The JSON Meta Application Protocol (JMAP) - kuba-orlik
https://tools.ietf.org/html/rfc8620
======
chrismorgan
For context: RFC 8620 is the JMAP _core_ , just published. It defines an RPC
framework, an object synchronisation protocol, and miscellaneous other things
like push channels. It has no data model associated with it, beyond handling
blobs.

The JMAP _mail_ spec, which is what most people will be more interested in, is
awaiting final sign-off before publication as RFC 8621.

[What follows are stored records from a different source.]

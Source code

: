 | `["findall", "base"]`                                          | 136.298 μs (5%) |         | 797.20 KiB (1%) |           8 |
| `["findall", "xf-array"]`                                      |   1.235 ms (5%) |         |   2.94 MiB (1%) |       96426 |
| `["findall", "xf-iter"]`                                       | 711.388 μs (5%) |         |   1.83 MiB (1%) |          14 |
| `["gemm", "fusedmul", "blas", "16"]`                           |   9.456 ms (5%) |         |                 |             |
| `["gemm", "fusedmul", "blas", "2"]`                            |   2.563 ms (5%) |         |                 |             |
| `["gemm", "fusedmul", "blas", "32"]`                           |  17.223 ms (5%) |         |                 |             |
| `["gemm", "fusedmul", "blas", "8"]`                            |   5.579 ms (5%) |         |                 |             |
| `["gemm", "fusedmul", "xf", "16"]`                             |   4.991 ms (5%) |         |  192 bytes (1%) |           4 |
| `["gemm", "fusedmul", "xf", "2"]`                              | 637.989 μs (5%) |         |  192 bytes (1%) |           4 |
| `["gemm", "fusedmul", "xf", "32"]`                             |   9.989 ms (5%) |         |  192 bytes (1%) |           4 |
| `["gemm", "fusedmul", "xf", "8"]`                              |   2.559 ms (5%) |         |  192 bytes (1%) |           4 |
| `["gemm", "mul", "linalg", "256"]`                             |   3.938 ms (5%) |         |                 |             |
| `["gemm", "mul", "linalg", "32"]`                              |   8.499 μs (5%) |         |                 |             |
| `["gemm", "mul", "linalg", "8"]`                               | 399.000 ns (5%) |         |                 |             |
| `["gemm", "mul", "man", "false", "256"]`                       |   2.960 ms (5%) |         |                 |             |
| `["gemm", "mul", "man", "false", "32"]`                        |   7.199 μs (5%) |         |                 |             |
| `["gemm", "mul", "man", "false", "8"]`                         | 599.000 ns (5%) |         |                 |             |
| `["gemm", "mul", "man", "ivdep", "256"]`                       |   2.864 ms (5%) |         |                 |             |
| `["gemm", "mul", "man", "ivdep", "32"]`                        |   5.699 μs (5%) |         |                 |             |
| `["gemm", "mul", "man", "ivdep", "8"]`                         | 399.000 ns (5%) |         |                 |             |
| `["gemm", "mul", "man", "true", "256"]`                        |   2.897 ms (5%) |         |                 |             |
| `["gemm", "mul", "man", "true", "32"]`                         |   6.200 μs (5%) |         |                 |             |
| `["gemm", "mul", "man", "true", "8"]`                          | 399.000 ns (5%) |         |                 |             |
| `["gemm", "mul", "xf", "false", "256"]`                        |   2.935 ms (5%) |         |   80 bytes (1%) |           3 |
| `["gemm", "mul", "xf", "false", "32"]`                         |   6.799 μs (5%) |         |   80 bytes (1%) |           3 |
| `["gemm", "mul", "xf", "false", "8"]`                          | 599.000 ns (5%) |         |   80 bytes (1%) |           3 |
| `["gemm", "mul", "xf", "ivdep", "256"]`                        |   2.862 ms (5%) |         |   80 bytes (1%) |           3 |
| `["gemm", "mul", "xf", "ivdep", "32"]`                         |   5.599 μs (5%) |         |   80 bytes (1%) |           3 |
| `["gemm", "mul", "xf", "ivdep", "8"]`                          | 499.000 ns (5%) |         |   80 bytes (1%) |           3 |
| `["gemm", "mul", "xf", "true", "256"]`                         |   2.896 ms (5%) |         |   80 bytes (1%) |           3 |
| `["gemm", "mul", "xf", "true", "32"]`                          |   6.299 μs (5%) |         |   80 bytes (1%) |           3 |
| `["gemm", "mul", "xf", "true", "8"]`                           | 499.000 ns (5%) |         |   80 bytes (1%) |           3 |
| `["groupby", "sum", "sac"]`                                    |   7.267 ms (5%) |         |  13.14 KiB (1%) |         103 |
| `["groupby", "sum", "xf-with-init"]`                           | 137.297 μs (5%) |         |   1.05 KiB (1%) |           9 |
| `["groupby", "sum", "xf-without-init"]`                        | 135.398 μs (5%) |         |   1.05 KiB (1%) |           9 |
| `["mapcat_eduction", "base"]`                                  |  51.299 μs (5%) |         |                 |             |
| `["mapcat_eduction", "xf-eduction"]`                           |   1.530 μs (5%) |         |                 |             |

We’re using JMAP in production at Fastmail on our Fastmail and Topicbox
products, right through the stack. Both of their web interfaces speak JMAP to
the server. Unfortunately at this time it’s not ready for public use:
definition of authentication technique is one thing that is deliberately left
out of JMAP, and we’re currently using our own system which has no public
documentation (and we don’t expose /.well-known/jmap yet either). The intrepid
user may be able to figure it out, but we won’t be providing any support for
it yet. We use the JMAP mail spec, the draft calendar and contacts specs, and
a handful of our own specs for our own data types, also not publicly
documented at this time.

JMAP is much more complex than the standard sort of simple REST API, but there
is cause for all aspects of its complexity; the most notable complexity in it
is its record state management, part of it being an object synchronisation
protocol; an advantage of that is that robust offline support is feasible,
even fairly straightforward. I’m looking forward to working on offline support
in the Fastmail web app.

I personally think the increased complexity is well worth-while, and I have
several products I’ve been sketching out and working on personally (completely
unrelated to the world of email or to my employer Fastmail), and all the ones
with any kind of client-server API I intend to build atop JMAP, because
they’ll benefit heavily from it with respect to features like real-time
interface updates and offline support (for web, desktop _and command line_
programs).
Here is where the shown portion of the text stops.